Our results are shown in Table 1. Gagosz and co-workers
had reported that terminal allenyl carbinol ester 3 isomerizes to
1,3-butadien-2-ol ester 2 with moderate to good stereo-
selectivity in the presence of gold catalyst 4. Indeed, in our
hands carbinol ester 3a isomerized to diene 2a in CDCl₃ in the
presence of catalyst 4,⁸ reacting readily with Selectfluor in
MeCN to yield the corresponding fluorinated ketone 1a in
excellent yield and with exclusive E stereoselectivity.⁹ It is
noteworthy that diene 2a (E:Z = 95:5) isomerizes to 1a during
the fluorination process, yielding exclusively the E isomer.
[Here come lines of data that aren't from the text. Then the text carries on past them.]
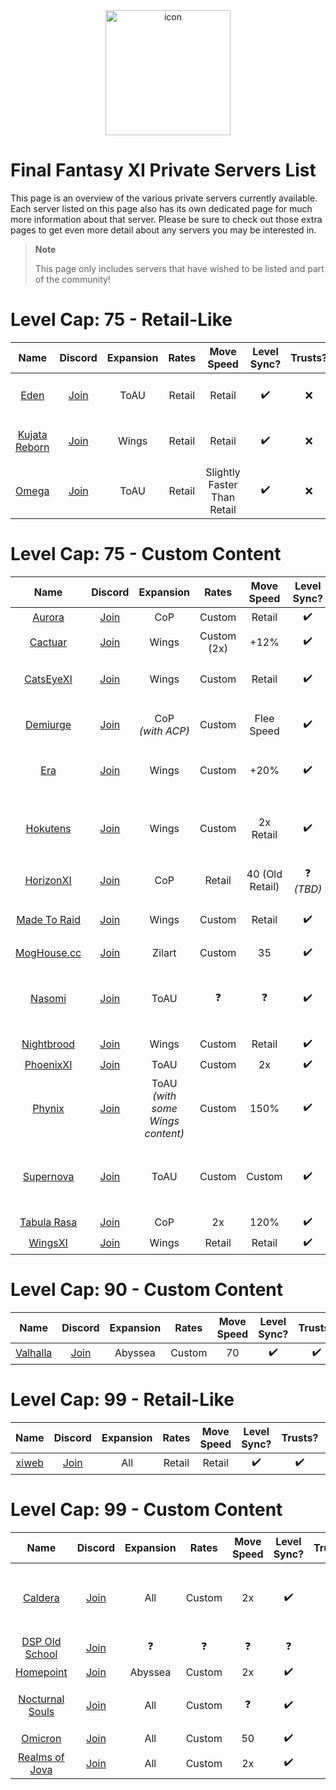 <div align="center">
    <img width="200" src="https://github.com/XiPrivateServers/Servers/raw/main/repo/icon.png" alt="icon">
    </br>
</div>

# Final Fantasy XI Private Servers List

This page is an overview of the various private servers currently available. Each server listed on this page also has its own dedicated page for much more information about that server. Please be sure to check out those extra pages to get even more detail about any servers you may be interested in.

> **Note**
> 
> This page only includes servers that have wished to be listed and part of the community!

# Level Cap: 75 - Retail-Like

| Name | Discord | Expansion | Rates | Move Speed | Level Sync? | Trusts? | Dual-Boxing? | Full Info |
| :---: | :---: | :---: | :---: | :---: | :---: | :---: | :---: | :---: |
| [Eden](https://edenxi.com/) | [Join](https://discord.gg/S3EAWr2Jec) | ToAU | Retail | Retail | :heavy_check_mark: | :x: | :heavy_check_mark:<br>_(2 active, 1 bazaar/mule)_ | [Link](/servers/75_retail/eden.md) |
| [Kujata Reborn](https://kujatareborn.com/) | [Join](https://discord.gg/N2mf8KZ) | Wings | Retail | Retail | :heavy_check_mark: | :x: | :heavy_check_mark:<br>_(2 active, 1 bazaar/crafter/mule)_ | [Link](/servers/75_retail/kujata_reborn.md) |
| [Omega](https://ffxi.party/) | [Join](https://discord.gg/srNwwCs) | ToAU | Retail | Slightly Faster Than Retail | :heavy_check_mark: | :x: | :heavy_check_mark:<br>_(2 active)_ | [Link](/servers/75_retail/omega.md) |

# Level Cap: 75 - Custom Content

| Name | Discord | Expansion | Rates | Move Speed | Level Sync? | Trusts? | Dual-Boxing? | Full Info |
| :---: | :---: | :---: | :---: | :---: | :---: | :---: | :---: | :---: |
| [Aurora](http://aurorahcs.com/) | [Join](https://discord.gg/HYtX3Re) | CoP | Custom | Retail | :heavy_check_mark: | :x: | :x: | [Link](/servers/75_custom/aurora.md) |
| [Cactuar](https://www.cactuarxi.com) | [Join](https://www.discord.gg/DP59SmXN7v) | Wings | Custom (2x) | +12% | :heavy_check_mark: | :x: | :x: | [Link](/servers/75_custom/cactuar.md) |
| [CatsEyeXI](https://catseyexi.com/) | [Join](https://discord.gg/catseyexi) | Wings | Custom | Retail | :heavy_check_mark: | :heavy_check_mark: | :heavy_check_mark:<br>_(2 active)_ | [Link](/servers/75_custom/catseyexi.md) |
| [Demiurge](http://www.demiurge.pw) | [Join](https://discord.gg/SSU3HMq) | CoP<br>_(with ACP)_ | Custom | Flee Speed | :heavy_check_mark: | :x: | :heavy_check_mark:<br>_(3 active)_ | [Link](/servers/75_custom/demiurge.md) |
| [Era](https://ffera.com/) | [Join](https://discord.gg/v2T95kq) | Wings | Custom | +20% | :heavy_check_mark: | :x: | :heavy_check_mark: <br>_(3 active)_ | [Link](/servers/75_custom/era.md) |
| [Hokutens](https://hokutens.fandom.com/wiki/Hokutens_Ultimate_Wiki) | [Join](https://discord.gg/uJsf4N8) | Wings | Custom | 2x Retail | :heavy_check_mark: | :x: | :heavy_check_mark:<br>_(2 active, with rules)_ | [Link](/servers/75_custom/hokutens.md) |
| [HorizonXI](https://horizonxi.com/) | [Join](https://discord.gg/horizonxi) | CoP | Retail | 40 (Old Retail) | :question: _(TBD)_ | :x: | :x: | [Link](/servers/75_custom/horizonxi.md) |
| [Made To Raid](https://www.madetoraid.com) | [Join](https://discord.gg/6VVNNEf) | Wings | Custom | Retail | :heavy_check_mark: | :heavy_check_mark: | :heavy_check_mark:<br>_(2 active)_ | [Link](/servers/75_custom/madetoraid.md) |
| [MogHouse.cc](https://www.moghouse.cc) | [Join](https://discord.gg/3ZfEJrp56X) | Zilart | Custom | 35 | :heavy_check_mark: | :x: | :heavy_check_mark: | [Link](/servers/99_custom/moghouse.md) |
| [Nasomi](https://na.nasomi.com/) | [Join](https://na.nasomi.com/chat/) | ToAU | :question: | :question: | :heavy_check_mark: | :x: | :heavy_check_mark:<br>_(3 active, with rules)_ | [Link](/servers/75_custom/nasomi.md) |
| [Nightbrood](https://nightbrood.fandom.com/wiki/NIGHTBROOD_Wiki) | [Join](https://discord.gg/Z7VpPHGDQ3) | Wings | Custom | Retail | :heavy_check_mark: | :x: | :x: | [Link](/servers/75_custom/nightbrood.md) |
| [PhoenixXI](https://phoenixxi.online/) | [Join](https://discord.gg/26MJg5Hjv3) | ToAU | Custom | 2x | :heavy_check_mark: | :x: | :heavy_check_mark: | [Link](/servers/75_custom/phoenixxi.md) |
| [Phynix](https://phynix.fandom.com/wiki/PHYNIX_Wiki) | [Join](https://discord.gg/JBMeqdJ) | ToAU<br>_(with some Wings content)_ | Custom | 150% | :heavy_check_mark: | :x: | :heavy_check_mark:<br>_(2 active)_ | [Link](/servers/75_custom/phynix.md) |
| [Supernova](https://supernovaffxi.wordpress.com/) | [Join](https://discord.gg/QBBdfQh) | ToAU | Custom | Custom | :heavy_check_mark: | :x: | :heavy_check_mark:<br>_(6 active, with rules)_ | [Link](/servers/75_custom/supernova.md) |
| [Tabula Rasa](https://tabularasaxi.com/) | [Join](https://discord.gg/FJkrBrV7Cx) | CoP | 2x | 120% | :heavy_check_mark: | :x: | :x: | [Link](/servers/75_retail/tabula_rasa.md) |
| [WingsXI](https://wingsxi.com/wings/) | [Join](https://discord.gg/wNpVm35wbz) | Wings | Retail | Retail | :heavy_check_mark: | :x: | :x: | [Link](/servers/75_custom/wingsxi.md) |

# Level Cap: 90 - Custom Content

| Name | Discord | Expansion | Rates | Move Speed | Level Sync? | Trusts? | Dual-Boxing? | Full Info |
| :---: | :---: | :---: | :---: | :---: | :---: | :---: | :---: | :---: |
| [Valhalla](https://valhalla.group/) | [Join](https://discord.gg/enB8nh3FKp) | Abyssea | Custom | 70 | :heavy_check_mark: | :heavy_check_mark: | :heavy_check_mark: | [Link](/servers/90_custom/valhalla.md) |

# Level Cap: 99 - Retail-Like

| Name | Discord | Expansion | Rates | Move Speed | Level Sync? | Trusts? | Dual-Boxing? | Full Info |
| :---: | :---: | :---: | :---: | :---: | :---: | :---: | :---: | :---: |
| [xiweb](https://xiweb.catsangel.com/) | [Join](https://discord.gg/77j69vffNM) | All | Retail | Retail | :heavy_check_mark: | :heavy_check_mark: | :heavy_check_mark: | [Link](/servers/99_retail/xiweb.md) |

# Level Cap: 99 - Custom Content

| Name | Discord | Expansion | Rates | Move Speed | Level Sync? | Trusts? | Dual-Boxing? | Full Info |
| :---: | :---: | :---: | :---: | :---: | :---: | :---: | :---: | :---: |
| [Caldera](http://www.ffxi-caldera.net/wiki/index.php/Main_Page) | [Join](https://discord.gg/5X9ZFsn) | All | Custom | 2x | :heavy_check_mark: | :heavy_check_mark: | :heavy_check_mark:<br>_(3 active, 1 bazaar)_ | [Link](/servers/99_custom/caldera.md) |
| [DSP Old School](http://oldschool.dspt.info/) | [Join](https://discord.gg/7asbVtR) | :question: | :question: | :question: | :question: | :question: | :question: | [Link](/servers/99_custom/dsp_old_school.md) |
| [Homepoint](http://homepointxi.com/) | [Join](https://discord.gg/BahyXQj) | Abyssea | Custom | 2x | :heavy_check_mark: | :x: | :heavy_check_mark: | [Link](/servers/99_custom/homepoint.md) |
| [Nocturnal Souls](https://nocturnalsouls.net/) | [Join](https://discord.gg/swnTWUv) | All | Custom | :question: | :heavy_check_mark: | :question: | :heavy_check_mark:<br>_(3 active)_ | [Link](/servers/99_custom/nocturnal_souls.md) |
| [Omicron](https://omicronxi.fandom.com/) | [Join](https://discord.gg/QknwN8fXPf) | All | Custom | 50 | :heavy_check_mark: | :heavy_check_mark: | :question: | [Link](/servers/99_custom/omnicron.md) |
| [Realms of Jova](http://realmsofjova.net/) | [Join](https://discord.gg/CJyN4WC) | All | Custom | 2x | :heavy_check_mark: | :x: | :heavy_check_mark: | [Link](/servers/99_custom/realms_of_jova.md) |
Similarly, aromatic substrates 3b, 3c and 3d isomerized to their
corresponding dienes 2 as mixture of E/Z isomers, but upon
fluorination, they afforded 1a with high stereoselectivity and
excellent chemical yields, regardless of the type of carboxylic
acid derivative used. Aliphatic allenyl esters 3e (entry 5), 3f
(entry 6) and 3g (entry 7) were also examined. All of them
isomerized efficiently and were fluorinated to give 1e (E:Z =
99:1) (entries 5 and 6)¹⁰ and 1g (E:Z = 99:1) (entry 7) in very
good yield. We were curious to know if an internal allenyl ester
such as 3h (entry 8) would behave similarly to terminal allene
under our reaction conditions. We were pleasantly surprised to
discover that even though 3h isomerized readily to give a
complex mixture of stereoisomers 2h (1:0.41:0.68:0.87), this
mixture still produced the desired 1h in good yield, as a single
E-isomer. Benzoate and acetate derivatives of 1,1-disubstituted
allenyl esters 3i and 3j were also tested. Again, their
isomerizations produced diene mixtures 2i and 2j, respectively,
but after fluorination, only 1i was obtained in very good yield
and with exclusive E selectivity.
We decided to investigate the preparation of fluoroalkyl E,E-
α,β,γ,δ-unsaturated ketone 1k using our protocol, but
unfortunately, this attempt failed because no isomerization of
the two substrates tested, 3k and 3l, took place in the presence
of gold catalyst 4 (Scheme 3).
A plausible mechanism for the isomerization of our diene
mixture is proposed in Scheme 4. The electron-rich double
bond of diene 2 attacks the electrophilic fluorine in Selectfluor
to form cationic intermediate C, which immediately isomerizes
to form the more stable intermediate D, and after hydrolysis
with trace amounts of water present in the reaction media, it
yields fluoroalkyl E-α,β-unsaturated ketone 1. The reported
electrophilic fluorination-nucleophilic addition reactions of
glycals¹¹ and other substrates^5,6 using Selectfluor lend support
to our proposed mechanism.
a
Reaction conditions: allenyl carbinol ester (3) (0.25 mmoL) and gold
catalyst 4 (1.0 mol %) were dissolved in CDCl₃ (1 mL), stirred, and
monitored by H NMR until the reaction showed no more progress.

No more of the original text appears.